CHRYSLER GOES RACING
by Larry Roberts
July 18, 1997
If you're a student of American motorsports history, you no doubt know that Chrysler was at one time a very big name in racing. It's big Dodge and Plymouth Hemis were the cars to beat on NASCAR tracks around the country and its Trans Am series pony cars were up there with the best of them.
Chrysler's current thrust into the American racing psyche centers around the rough-and-tumble world of NASCAR Pickups and while its Dodge contingent isn't leading the series in overall wins and points, its drivers have been getting a share of the spotlight and prize money.
But NASCAR tracks aren't the only path that Chrysler is taking back into the winner's circle. Over the past few years, the company has begun to make a name for itself in the stratified world of international endurance racing and its vehicle of choice is the Viper GTS-R. Even though they're fairly scarce (it's not the traditional purchase of the typical American middle-class family with 2.5 children and a need for space for a youthful soccer team), almost everyone who has even a borderline interest in cars has seen a Viper. It looks somewhat like a civilized version of a leftover Batmobile, and its V10 engine is the biggest in the business at 8.0 liters.
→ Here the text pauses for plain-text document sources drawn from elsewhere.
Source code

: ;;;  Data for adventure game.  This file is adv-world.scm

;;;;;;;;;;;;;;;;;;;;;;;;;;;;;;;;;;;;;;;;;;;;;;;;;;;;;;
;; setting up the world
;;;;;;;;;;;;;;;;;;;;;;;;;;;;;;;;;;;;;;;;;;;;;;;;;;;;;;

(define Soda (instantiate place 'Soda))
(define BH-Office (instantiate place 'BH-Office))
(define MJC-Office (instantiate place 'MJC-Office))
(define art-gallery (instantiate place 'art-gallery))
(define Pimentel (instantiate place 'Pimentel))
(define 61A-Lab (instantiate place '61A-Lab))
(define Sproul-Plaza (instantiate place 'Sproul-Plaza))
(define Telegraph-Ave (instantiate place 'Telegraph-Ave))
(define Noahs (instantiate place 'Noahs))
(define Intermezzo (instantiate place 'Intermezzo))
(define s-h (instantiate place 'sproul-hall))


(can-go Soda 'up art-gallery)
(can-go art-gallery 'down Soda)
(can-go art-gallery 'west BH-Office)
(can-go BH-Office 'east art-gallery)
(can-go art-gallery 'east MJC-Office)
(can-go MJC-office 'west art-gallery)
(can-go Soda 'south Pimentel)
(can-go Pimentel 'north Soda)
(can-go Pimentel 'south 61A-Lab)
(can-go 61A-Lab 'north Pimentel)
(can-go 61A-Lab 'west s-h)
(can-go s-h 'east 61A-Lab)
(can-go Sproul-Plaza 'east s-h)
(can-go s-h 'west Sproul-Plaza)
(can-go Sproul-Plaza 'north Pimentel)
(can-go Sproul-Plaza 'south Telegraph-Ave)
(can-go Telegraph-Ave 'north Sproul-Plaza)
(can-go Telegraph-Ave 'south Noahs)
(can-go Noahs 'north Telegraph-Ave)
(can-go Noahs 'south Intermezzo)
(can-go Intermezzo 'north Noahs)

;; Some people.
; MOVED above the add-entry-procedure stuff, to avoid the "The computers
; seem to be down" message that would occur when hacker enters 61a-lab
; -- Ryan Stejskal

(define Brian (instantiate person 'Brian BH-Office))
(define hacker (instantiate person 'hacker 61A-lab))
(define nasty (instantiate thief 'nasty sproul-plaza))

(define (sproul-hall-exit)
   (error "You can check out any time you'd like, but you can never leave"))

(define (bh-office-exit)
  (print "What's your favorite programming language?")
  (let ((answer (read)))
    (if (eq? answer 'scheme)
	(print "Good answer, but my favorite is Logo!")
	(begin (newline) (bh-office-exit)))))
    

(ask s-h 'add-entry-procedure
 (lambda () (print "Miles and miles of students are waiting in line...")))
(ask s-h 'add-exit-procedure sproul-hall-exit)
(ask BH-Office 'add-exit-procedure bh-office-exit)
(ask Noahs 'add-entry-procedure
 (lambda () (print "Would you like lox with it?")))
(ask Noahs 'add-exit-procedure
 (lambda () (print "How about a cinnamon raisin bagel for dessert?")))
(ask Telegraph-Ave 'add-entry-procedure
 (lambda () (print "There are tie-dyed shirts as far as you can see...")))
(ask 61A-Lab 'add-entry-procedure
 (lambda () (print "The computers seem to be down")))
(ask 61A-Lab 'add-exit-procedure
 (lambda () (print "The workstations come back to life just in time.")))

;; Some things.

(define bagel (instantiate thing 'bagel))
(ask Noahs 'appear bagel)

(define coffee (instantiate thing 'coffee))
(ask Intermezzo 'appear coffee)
And one of the ironies of the Viper racing story is that the team that has undertaken the monumental task of knocking Porsche, Mercedes and the rest off of the Grand Touring victor's podium isn't located in the U.S. or even it the Western Hemisphere. If Chrysler is to gain international racing fame and glory, it will come out of a race car operation that is located close to the Paul Ricard race track in the south of France. Organization Exportation Course Automobile goes by the acronym ORECA and it's a long-time competitor in European motorsports events that are as varied as formula car venues and European ice racing championships.
ORECA won the lucrative three-car Viper contract from Chrysler by virtue of its past international successes and the fact that Chrysler is undertaking a major market penetration in Europe with its line of passenger cars, trucks and minivans. Competing with and winning with a relatively low-tech production-based car over there would guarantee a prestigious position in the minds of race-conscious Europeans.
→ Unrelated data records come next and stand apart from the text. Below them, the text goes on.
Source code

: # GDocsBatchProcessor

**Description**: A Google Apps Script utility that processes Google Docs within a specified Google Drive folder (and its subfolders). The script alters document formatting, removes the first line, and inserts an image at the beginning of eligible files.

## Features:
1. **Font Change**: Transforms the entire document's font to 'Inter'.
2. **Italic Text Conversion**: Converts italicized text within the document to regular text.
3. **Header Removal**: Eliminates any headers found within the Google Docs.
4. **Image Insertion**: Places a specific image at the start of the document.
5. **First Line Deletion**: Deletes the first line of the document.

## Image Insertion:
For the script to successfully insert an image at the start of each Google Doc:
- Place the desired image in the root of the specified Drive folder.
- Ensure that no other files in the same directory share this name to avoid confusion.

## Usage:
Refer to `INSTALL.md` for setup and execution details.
Although the team is located in France, the development and testing of the cars is done by J&P Motorsports in Atlanta, while the engines are built at Caldwell Development Inc. in Southern California. The Caldwell operation is also an old-line racing firm that has done development work in the past ranging from developing the specifications for the SCCA Formula Atlantic series cars to putting together an all-new V8 powerplant for Indy car racing.
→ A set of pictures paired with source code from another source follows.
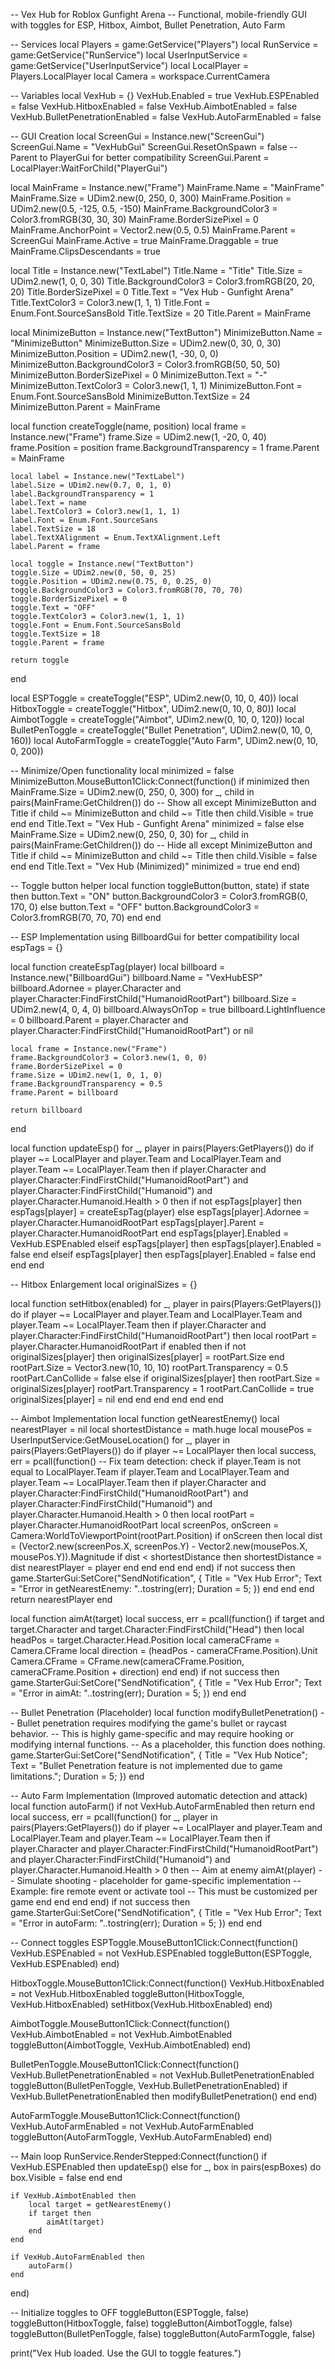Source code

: -- Vex Hub for Roblox Gunfight Arena
-- Functional, mobile-friendly GUI with toggles for ESP, Hitbox, Aimbot, Bullet Penetration, Auto Farm

-- Services
local Players = game:GetService("Players")
local RunService = game:GetService("RunService")
local UserInputService = game:GetService("UserInputService")
local LocalPlayer = Players.LocalPlayer
local Camera = workspace.CurrentCamera

-- Variables
local VexHub = {}
VexHub.Enabled = true
VexHub.ESPEnabled = false
VexHub.HitboxEnabled = false
VexHub.AimbotEnabled = false
VexHub.BulletPenetrationEnabled = false
VexHub.AutoFarmEnabled = false

-- GUI Creation
local ScreenGui = Instance.new("ScreenGui")
ScreenGui.Name = "VexHubGui"
ScreenGui.ResetOnSpawn = false
-- Parent to PlayerGui for better compatibility
ScreenGui.Parent = LocalPlayer:WaitForChild("PlayerGui")

local MainFrame = Instance.new("Frame")
MainFrame.Name = "MainFrame"
MainFrame.Size = UDim2.new(0, 250, 0, 300)
MainFrame.Position = UDim2.new(0.5, -125, 0.5, -150)
MainFrame.BackgroundColor3 = Color3.fromRGB(30, 30, 30)
MainFrame.BorderSizePixel = 0
MainFrame.AnchorPoint = Vector2.new(0.5, 0.5)
MainFrame.Parent = ScreenGui
MainFrame.Active = true
MainFrame.Draggable = true
MainFrame.ClipsDescendants = true

local Title = Instance.new("TextLabel")
Title.Name = "Title"
Title.Size = UDim2.new(1, 0, 0, 30)
Title.BackgroundColor3 = Color3.fromRGB(20, 20, 20)
Title.BorderSizePixel = 0
Title.Text = "Vex Hub - Gunfight Arena"
Title.TextColor3 = Color3.new(1, 1, 1)
Title.Font = Enum.Font.SourceSansBold
Title.TextSize = 20
Title.Parent = MainFrame

local MinimizeButton = Instance.new("TextButton")
MinimizeButton.Name = "MinimizeButton"
MinimizeButton.Size = UDim2.new(0, 30, 0, 30)
MinimizeButton.Position = UDim2.new(1, -30, 0, 0)
MinimizeButton.BackgroundColor3 = Color3.fromRGB(50, 50, 50)
MinimizeButton.BorderSizePixel = 0
MinimizeButton.Text = "-"
MinimizeButton.TextColor3 = Color3.new(1, 1, 1)
MinimizeButton.Font = Enum.Font.SourceSansBold
MinimizeButton.TextSize = 24
MinimizeButton.Parent = MainFrame

local function createToggle(name, position)
    local frame = Instance.new("Frame")
    frame.Size = UDim2.new(1, -20, 0, 40)
    frame.Position = position
    frame.BackgroundTransparency = 1
    frame.Parent = MainFrame

    local label = Instance.new("TextLabel")
    label.Size = UDim2.new(0.7, 0, 1, 0)
    label.BackgroundTransparency = 1
    label.Text = name
    label.TextColor3 = Color3.new(1, 1, 1)
    label.Font = Enum.Font.SourceSans
    label.TextSize = 18
    label.TextXAlignment = Enum.TextXAlignment.Left
    label.Parent = frame

    local toggle = Instance.new("TextButton")
    toggle.Size = UDim2.new(0, 50, 0, 25)
    toggle.Position = UDim2.new(0.75, 0, 0.25, 0)
    toggle.BackgroundColor3 = Color3.fromRGB(70, 70, 70)
    toggle.BorderSizePixel = 0
    toggle.Text = "OFF"
    toggle.TextColor3 = Color3.new(1, 1, 1)
    toggle.Font = Enum.Font.SourceSansBold
    toggle.TextSize = 18
    toggle.Parent = frame

    return toggle
end

local ESPToggle = createToggle("ESP", UDim2.new(0, 10, 0, 40))
local HitboxToggle = createToggle("Hitbox", UDim2.new(0, 10, 0, 80))
local AimbotToggle = createToggle("Aimbot", UDim2.new(0, 10, 0, 120))
local BulletPenToggle = createToggle("Bullet Penetration", UDim2.new(0, 10, 0, 160))
local AutoFarmToggle = createToggle("Auto Farm", UDim2.new(0, 10, 0, 200))

-- Minimize/Open functionality
local minimized = false
MinimizeButton.MouseButton1Click:Connect(function()
    if minimized then
        MainFrame.Size = UDim2.new(0, 250, 0, 300)
        for _, child in pairs(MainFrame:GetChildren()) do
            -- Show all except MinimizeButton and Title
            if child ~= MinimizeButton and child ~= Title then
                child.Visible = true
            end
        end
        Title.Text = "Vex Hub - Gunfight Arena"
        minimized = false
    else
        MainFrame.Size = UDim2.new(0, 250, 0, 30)
        for _, child in pairs(MainFrame:GetChildren()) do
            -- Hide all except MinimizeButton and Title
            if child ~= MinimizeButton and child ~= Title then
                child.Visible = false
            end
        end
        Title.Text = "Vex Hub (Minimized)"
        minimized = true
    end
end)

-- Toggle button helper
local function toggleButton(button, state)
    if state then
        button.Text = "ON"
        button.BackgroundColor3 = Color3.fromRGB(0, 170, 0)
    else
        button.Text = "OFF"
        button.BackgroundColor3 = Color3.fromRGB(70, 70, 70)
    end
end

-- ESP Implementation using BillboardGui for better compatibility
local espTags = {}

local function createEspTag(player)
    local billboard = Instance.new("BillboardGui")
    billboard.Name = "VexHubESP"
    billboard.Adornee = player.Character and player.Character:FindFirstChild("HumanoidRootPart")
    billboard.Size = UDim2.new(4, 0, 4, 0)
    billboard.AlwaysOnTop = true
    billboard.LightInfluence = 0
    billboard.Parent = player.Character and player.Character:FindFirstChild("HumanoidRootPart") or nil

    local frame = Instance.new("Frame")
    frame.BackgroundColor3 = Color3.new(1, 0, 0)
    frame.BorderSizePixel = 0
    frame.Size = UDim2.new(1, 0, 1, 0)
    frame.BackgroundTransparency = 0.5
    frame.Parent = billboard

    return billboard
end

local function updateEsp()
    for _, player in pairs(Players:GetPlayers()) do
        if player ~= LocalPlayer and player.Team and LocalPlayer.Team and player.Team ~= LocalPlayer.Team then
            if player.Character and player.Character:FindFirstChild("HumanoidRootPart") and player.Character:FindFirstChild("Humanoid") and player.Character.Humanoid.Health > 0 then
                if not espTags[player] then
                    espTags[player] = createEspTag(player)
                else
                    espTags[player].Adornee = player.Character.HumanoidRootPart
                    espTags[player].Parent = player.Character.HumanoidRootPart
                end
                espTags[player].Enabled = VexHub.ESPEnabled
            elseif espTags[player] then
                espTags[player].Enabled = false
            end
        elseif espTags[player] then
            espTags[player].Enabled = false
        end
    end
end

-- Hitbox Enlargement
local originalSizes = {}

local function setHitbox(enabled)
    for _, player in pairs(Players:GetPlayers()) do
        if player ~= LocalPlayer and player.Team and LocalPlayer.Team and player.Team ~= LocalPlayer.Team then
            if player.Character and player.Character:FindFirstChild("HumanoidRootPart") then
                local rootPart = player.Character.HumanoidRootPart
                if enabled then
                    if not originalSizes[player] then
                        originalSizes[player] = rootPart.Size
                    end
                    rootPart.Size = Vector3.new(10, 10, 10)
                    rootPart.Transparency = 0.5
                    rootPart.CanCollide = false
                else
                    if originalSizes[player] then
                        rootPart.Size = originalSizes[player]
                        rootPart.Transparency = 1
                        rootPart.CanCollide = true
                        originalSizes[player] = nil
                    end
                end
            end
        end
    end
end

-- Aimbot Implementation
local function getNearestEnemy()
    local nearestPlayer = nil
    local shortestDistance = math.huge
    local mousePos = UserInputService:GetMouseLocation()
    for _, player in pairs(Players:GetPlayers()) do
        if player ~= LocalPlayer then
            local success, err = pcall(function()
                -- Fix team detection: check if player.Team is not equal to LocalPlayer.Team
                if player.Team and LocalPlayer.Team and player.Team ~= LocalPlayer.Team then
                    if player.Character and player.Character:FindFirstChild("HumanoidRootPart") and player.Character:FindFirstChild("Humanoid") and player.Character.Humanoid.Health > 0 then
                        local rootPart = player.Character.HumanoidRootPart
                        local screenPos, onScreen = Camera:WorldToViewportPoint(rootPart.Position)
                        if onScreen then
                            local dist = (Vector2.new(screenPos.X, screenPos.Y) - Vector2.new(mousePos.X, mousePos.Y)).Magnitude
                            if dist < shortestDistance then
                                shortestDistance = dist
                                nearestPlayer = player
                            end
                        end
                    end
                end
            end)
            if not success then
                game.StarterGui:SetCore("SendNotification", {
                    Title = "Vex Hub Error";
                    Text = "Error in getNearestEnemy: "..tostring(err);
                    Duration = 5;
                })
            end
        end
    end
    return nearestPlayer
end

local function aimAt(target)
    local success, err = pcall(function()
        if target and target.Character and target.Character:FindFirstChild("Head") then
            local headPos = target.Character.Head.Position
            local cameraCFrame = Camera.CFrame
            local direction = (headPos - cameraCFrame.Position).Unit
            Camera.CFrame = CFrame.new(cameraCFrame.Position, cameraCFrame.Position + direction)
        end
    end)
    if not success then
        game.StarterGui:SetCore("SendNotification", {
            Title = "Vex Hub Error";
            Text = "Error in aimAt: "..tostring(err);
            Duration = 5;
        })
    end
end

-- Bullet Penetration (Placeholder)
local function modifyBulletPenetration()
    -- Bullet penetration requires modifying the game's bullet or raycast behavior.
    -- This is highly game-specific and may require hooking or modifying internal functions.
    -- As a placeholder, this function does nothing.
    game.StarterGui:SetCore("SendNotification", {
        Title = "Vex Hub Notice";
        Text = "Bullet Penetration feature is not implemented due to game limitations.";
        Duration = 5;
    })
end

-- Auto Farm Implementation (Improved automatic detection and attack)
local function autoFarm()
    if not VexHub.AutoFarmEnabled then return end
    local success, err = pcall(function()
        for _, player in pairs(Players:GetPlayers()) do
            if player ~= LocalPlayer and player.Team and LocalPlayer.Team and player.Team ~= LocalPlayer.Team then
                if player.Character and player.Character:FindFirstChild("HumanoidRootPart") and player.Character:FindFirstChild("Humanoid") and player.Character.Humanoid.Health > 0 then
                    -- Aim at enemy
                    aimAt(player)
                    -- Simulate shooting - placeholder for game-specific implementation
                    -- Example: fire remote event or activate tool
                    -- This must be customized per game
                end
            end
        end
    end)
    if not success then
        game.StarterGui:SetCore("SendNotification", {
            Title = "Vex Hub Error";
            Text = "Error in autoFarm: "..tostring(err);
            Duration = 5;
        })
    end
end

-- Connect toggles
ESPToggle.MouseButton1Click:Connect(function()
    VexHub.ESPEnabled = not VexHub.ESPEnabled
    toggleButton(ESPToggle, VexHub.ESPEnabled)
end)

HitboxToggle.MouseButton1Click:Connect(function()
    VexHub.HitboxEnabled = not VexHub.HitboxEnabled
    toggleButton(HitboxToggle, VexHub.HitboxEnabled)
    setHitbox(VexHub.HitboxEnabled)
end)

AimbotToggle.MouseButton1Click:Connect(function()
    VexHub.AimbotEnabled = not VexHub.AimbotEnabled
    toggleButton(AimbotToggle, VexHub.AimbotEnabled)
end)

BulletPenToggle.MouseButton1Click:Connect(function()
    VexHub.BulletPenetrationEnabled = not VexHub.BulletPenetrationEnabled
    toggleButton(BulletPenToggle, VexHub.BulletPenetrationEnabled)
    if VexHub.BulletPenetrationEnabled then
        modifyBulletPenetration()
    end
end)

AutoFarmToggle.MouseButton1Click:Connect(function()
    VexHub.AutoFarmEnabled = not VexHub.AutoFarmEnabled
    toggleButton(AutoFarmToggle, VexHub.AutoFarmEnabled)
end)

-- Main loop
RunService.RenderStepped:Connect(function()
    if VexHub.ESPEnabled then
        updateEsp()
    else
        for _, box in pairs(espBoxes) do
            box.Visible = false
        end
    end

    if VexHub.AimbotEnabled then
        local target = getNearestEnemy()
        if target then
            aimAt(target)
        end
    end

    if VexHub.AutoFarmEnabled then
        autoFarm()
    end
end)

-- Initialize toggles to OFF
toggleButton(ESPToggle, false)
toggleButton(HitboxToggle, false)
toggleButton(AimbotToggle, false)
toggleButton(BulletPenToggle, false)
toggleButton(AutoFarmToggle, false)

print("Vex Hub loaded. Use the GUI to toggle features.")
Being French, the ORECA team has it own particular goal and that is to win it's class at the venerable 24 Hours of Le Mans race. There are several long-distance races that lead to the Le Mans event, and in the equal-but-separate events, the Viper team has done very well. At the 24 Hours of Daytona in February, the ORECA Viper was fastest in its class, won that class and finished 12th overall against a field of purpose- built pure race cars. At Silverstone in England in May, an ORECA Viper won its class again and did so in the driving rain.
But as it often does in racing (especially when they last 24 hours), the ORECA team had bad luck at Le Mans. Two of the team cars went out in accidents and the remaining car was only able to manage a fourth in class against slower, but more reliable Porsche 911 endurance cars. Another privately-entered Viper (a '96 version that had run at Le Mans last year) finished fifth in the class but nine laps down.
There's always next year, however, and hopefully it will see an ORECA crew on the winner's podium at Le Mans waving the French Tricolor as well as the Stars and Stripes.
It's always nice to win in front of the home-town crowd.